Background: With the rapid development of the sequencing methods in recent years,
binding sites have been systematically identified in such projects as Nested-MICA and MEME.
Prediction of DNA motifs with higher accuracy and precision has been a very important task for
bioinformaticians. Nevertheless, experimental approaches are still time-consuming for big data set,
making computational identification of binding sites indispensable.
Objective: To facilitate the identification of the binding site, we proposed a deep learning
architecture, named Deep-BSC (Deep-Learning Binary Search Classification), to predict binding
sites in a raw DNA sequence with more precision and accuracy.

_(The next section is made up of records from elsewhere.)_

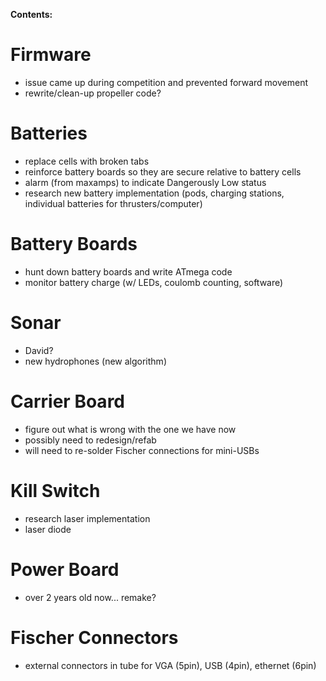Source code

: **Contents:**


# Firmware #
  * issue came up during competition and prevented forward movement
  * rewrite/clean-up propeller code?

# Batteries #
  * replace cells with broken tabs
  * reinforce battery boards so they are secure relative to battery cells
  * alarm (from maxamps) to indicate Dangerously Low status
  * research new battery implementation (pods, charging stations, individual batteries for thrusters/computer)

# Battery Boards #
  * hunt down battery boards and write ATmega code
  * monitor battery charge (w/ LEDs, coulomb counting, software)

# Sonar #
  * David?
  * new hydrophones (new algorithm)

# Carrier Board #
  * figure out what is wrong with the one we have now
  * possibly need to redesign/refab
  * will need to re-solder Fischer connections for mini-USBs

# Kill Switch #
  * research laser implementation
  * laser diode

# Power Board #
  * over 2 years old now... remake?

# Fischer Connectors #
  * external connectors in tube for VGA (5pin), USB (4pin), ethernet (6pin)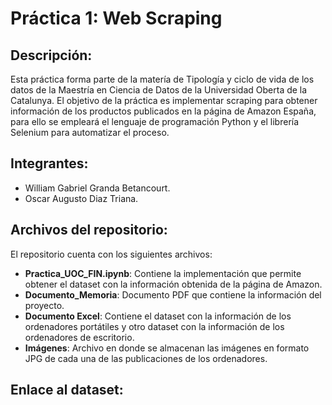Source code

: # Práctica 1: Web Scraping

## Descripción: 

Esta práctica forma parte de la matería de Tipología y ciclo de vida de los datos de la Maestría en Ciencia de Datos de la Universidad Oberta de la Catalunya. El objetivo de la práctica es implementar scraping para obtener información de los productos publicados en la página de Amazon España, para ello se empleará el lenguaje de programación Python y el librería Selenium para automatizar el proceso. 

## Integrantes: 
- William Gabriel Granda Betancourt.
- Oscar Augusto Diaz Triana. 

## Archivos del repositorio: 

El repositorio cuenta con los siguientes archivos: 

- **Practica_UOC_FIN.ipynb**: Contiene la implementación que permite obtener el dataset con la información obtenida de la página de Amazon.
- **Documento_Memoria**: Documento PDF que contiene la información del proyecto. 
- **Documento Excel**: Contiene el dataset con la información de los ordenadores portátiles y otro dataset con la información de los ordenadores de escritorio. 
- **Imágenes**: Archivo en donde se almacenan las imágenes en formato JPG de cada una de las publicaciones de los ordenadores. 

## Enlace al dataset: 
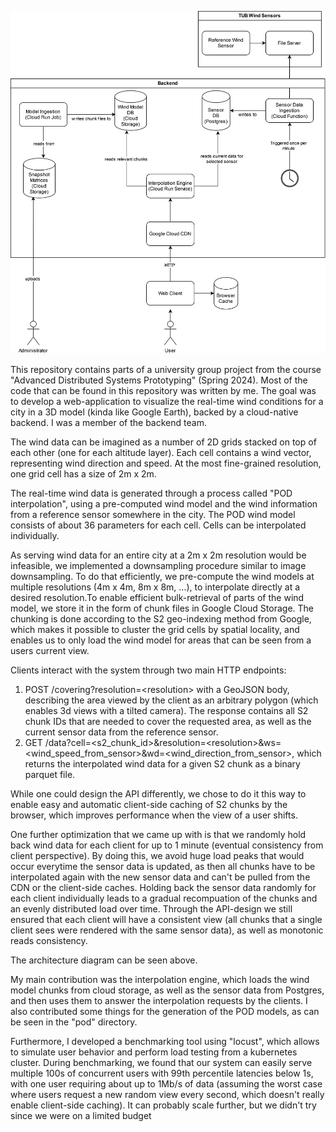 ![Architecture Diagram](./architecture.svg)

This repository contains parts of a university group project from the course "Advanced Distributed Systems Prototyping" (Spring 2024). 
Most of the code that can be found in this repository was written by me. 
The goal was to develop a web-application to visualize the real-time wind conditions for a city in a 3D model (kinda like Google Earth), backed by a cloud-native backend. I was a member of the backend team.

The wind data can be imagined as a number of 2D grids stacked on top of each other (one for each altitude layer).
Each cell contains a wind vector, representing wind direction and speed. At the most fine-grained resolution, one grid cell has a size of 2m x 2m. 

The real-time wind data is generated through a process called "POD interpolation", using a pre-computed
wind model and the wind information from a reference sensor somewhere in the city. The POD wind model consists of about 36 parameters for each cell. Cells can be interpolated individually.

As serving wind data for an entire city at a 2m x 2m resolution would be infeasible, we implemented a downsampling procedure similar to image downsampling. To do that efficiently, we pre-compute the wind models at multiple resolutions (4m x 4m, 8m x 8m, ...), to interpolate directly at a desired resolution.To enable efficient bulk-retrieval of parts of the wind model, we store it in the form of chunk files in Google Cloud Storage.
The chunking is done according to the S2 geo-indexing method from Google, which makes it possible to cluster the grid cells by spatial locality, and enables us to only load the wind model for areas that can be seen from a users current view.  

Clients interact with the system through two main HTTP endpoints:

1) POST /covering?resolution=\<resolution> with a GeoJSON body, describing the area viewed by the client as an arbitrary polygon (which enables 3d views with a tilted camera). The response contains all S2 chunk IDs that are needed to cover the requested area, as well as the current sensor data from the reference sensor.
2) GET /data?cell=<s2_chunk_id>&resolution=\<resolution>&ws=<wind_speed_from_sensor>&wd=<wind_direction_from_sensor>, which returns the interpolated wind data for a given S2 chunk as a binary parquet file. 

While one could design the API differently, we chose to do it this way to enable easy and automatic client-side caching of S2 chunks by the browser, which improves performance when the view of a user shifts. 

One further optimization that we came up with is that we randomly hold back wind data for each client for up to 1 minute (eventual consistency from client perspective). By doing this, we avoid huge load peaks that would occur everytime the sensor data is updated, as then all chunks have to be interpolated again with the new sensor data and can't be pulled from the CDN or the client-side caches. Holding back the sensor data randomly for each client individually leads to a gradual recompuation of the chunks and an evenly distributed load over time. Through the API-design we still ensured that each client will have a consistent view (all chunks that a single client sees were rendered with the same sensor data), as well as monotonic reads consistency. 


The architecture diagram can be seen above. 

My main contribution was the interpolation engine, which loads the wind model chunks from cloud storage, as well as the sensor data from Postgres, and then uses them to answer the interpolation requests by the clients. I also contributed some things for the generation of the POD models, as can be seen in the "pod" directory. 

Furthermore, I developed a benchmarking tool using "locust", which allows to simulate user behavior and perform load testing from a kubernetes cluster. 
During benchmarking, we found that our system can easily serve multiple 100s of concurrent users with 99th percentile latencies below 1s, with one user requiring about up to 1Mb/s of data (assuming the worst case where users request a new random view every second, which doesn't really enable client-side caching). It can probably scale further, but we didn't try since we were on a limited budget 




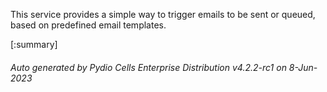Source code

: 






This service provides a simple way to trigger emails to be sent or queued, based on predefined email templates.

[:summary]

###### Auto generated by Pydio Cells Enterprise Distribution v4.2.2-rc1 on 8-Jun-2023
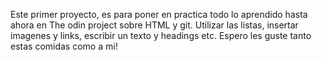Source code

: Este primer proyecto, es para poner en practica todo lo aprendido hasta ahora en The odin project sobre HTML y git.
Utilizar las listas, insertar imagenes y links, escribir un texto y headings etc. Espero les guste tanto estas comidas como a mi!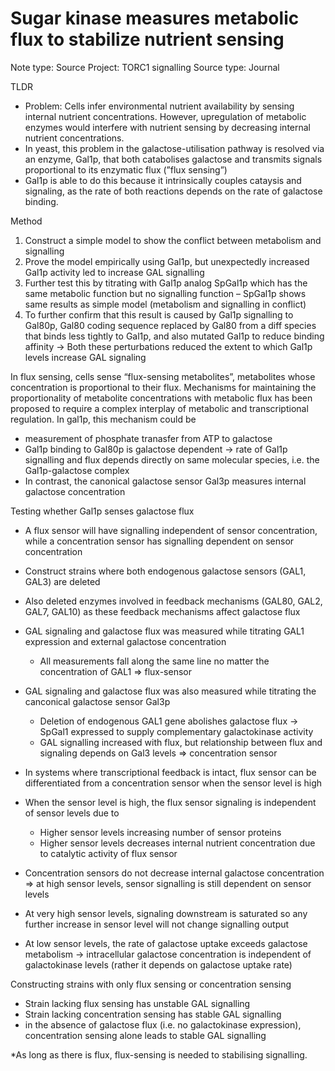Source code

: # Sugar kinase measures metabolic flux to stabilize nutrient sensing

Note type: Source
Project: TORC1 signalling
Source type: Journal

TLDR

- Problem: Cells infer environmental nutrient availability by sensing internal nutrient concentrations. However, upregulation of metabolic enzymes would interfere with nutrient sensing by decreasing internal nutrient concentrations.
- In yeast, this problem in the galactose-utilisation pathway is resolved via an enzyme, Gal1p, that both catabolises galactose and transmits signals proportional to its enzymatic flux (”flux sensing”)
- Gal1p is able to do this because it intrinsically couples cataysis and signaling, as the rate of both reactions depends on the rate of galactose binding.

Method 

1. Construct a simple model to show the conflict between metabolism and signalling 
2. Prove the model empirically using Gal1p, but unexpectedly increased Gal1p activity led to increase GAL signalling 
3. Further test this by titrating with Gal1p analog SpGal1p which has the same metabolic function but no signalling function – SpGal1p shows same results as simple model (metabolism and signalling in conflict) 
4. To further confirm that this result is caused by Gal1p signalling to Gal80p, Gal80 coding sequence replaced by Gal80 from a diff species that binds less tightly to Gal1p, and also mutated Gal1p to reduce binding affinity → Both these perturbations reduced the extent to which Gal1p levels increase GAL signaling 

In flux sensing, cells sense “flux-sensing metabolites”, metabolites whose concentration is proportional to their flux. Mechanisms for maintaining the proportionality of metabolite concentrations with metabolic flux has been proposed to require a complex interplay of metabolic and transcriptional regulation. In gal1p, this mechanism could be

- measurement of phosphate tranasfer from ATP to galactose
- Gal1p binding to Gal80p is galactose dependent → rate of Gal1p signalling and flux depends directly on same molecular species, i.e. the Gal1p-galactose complex
- In contrast, the canonical galactose sensor Gal3p measures internal galactose concentration

Testing whether Gal1p senses galactose flux 

- A flux sensor will have signalling independent of sensor concentration, while a concentration sensor has signalling dependent on sensor concentration
- Construct strains where both endogenous galactose sensors (GAL1, GAL3) are deleted
- Also deleted enzymes involved in feedback mechanisms (GAL80, GAL2, GAL7, GAL10) as these feedback mechanisms affect galactose flux
- GAL signaling and galactose flux was measured while titrating GAL1 expression and external galactose concentration
    - All measurements fall along the same line no matter the concentration of GAL1 ⇒ flux-sensor
- GAL signaling and galactose flux was also measured while titrating the canconical galactose sensor Gal3p
    - Deletion of endogenous GAL1 gene abolishes galactose flux → SpGal1 expressed to supply complementary galactokinase activity
    - GAL signalling increased with flux, but relationship between flux and signaling depends on Gal3 levels ⇒ concentration sensor

- In systems where transcriptional feedback is intact, flux sensor can be differentiated from a concentration sensor when the sensor level is high
- When the sensor level is high, the flux sensor signaling is independent of sensor levels due to
    - Higher sensor levels increasing number of sensor proteins
    - Higher sensor levels decreases internal nutrient concentration due to catalytic activity of flux sensor
- Concentration sensors do not decrease internal galactose concentration ⇒ at high sensor levels, sensor signalling is still dependent on sensor levels
- At very high sensor levels, signaling downstream is saturated so any further increase in sensor level will not change signalling output
- At low sensor levels, the rate of galactose uptake exceeds galactose metabolism → intracellular galactose concentration is independent of galactokinase levels (rather it depends on galactose uptake rate)

Constructing strains with only flux sensing or concentration sensing 

- Strain lacking flux sensing has unstable GAL signalling
- Strain lacking concentration sensing has stable GAL signalling
- in the absence of galactose flux (i.e. no galactokinase expression), concentration sensing alone leads to stable GAL signalling

*As long as there is flux, flux-sensing is needed to stabilising signalling.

Methods: Our proposed architecture purely relies on the raw DNA sequence to predict the binding
sites for protein by using a convolutional neural network (CNN). We trained our deep learning
model on binding sites at the nucleotide level. DNA sequence of A. thaliana is used in this study
because it is a model plant.
Results: The results demonstrate the effectiveness and efficiency of our method in the classification
of binding sites against random sequences, using deep learning. We construct a CNN with different
layers and filters to show the usefulness of max-pooling technique in the proposed method. To gain
the interpretability of our approach, we further visualized binding sites in the saliency map and
successfully identified similar motifs in the raw sequence. The proposed computational framework
is time and resource efficient.
Conclusion: Deep-BSC enables the identification of binding sites in the DNA sequences via a
highly accurate CNN. The proposed computational framework can also be applied to problems such
as operator, repeats in the genome, DNA markers, and recognition sites for enzymes, thereby
promoting the use of Deep-BSC method in life sciences.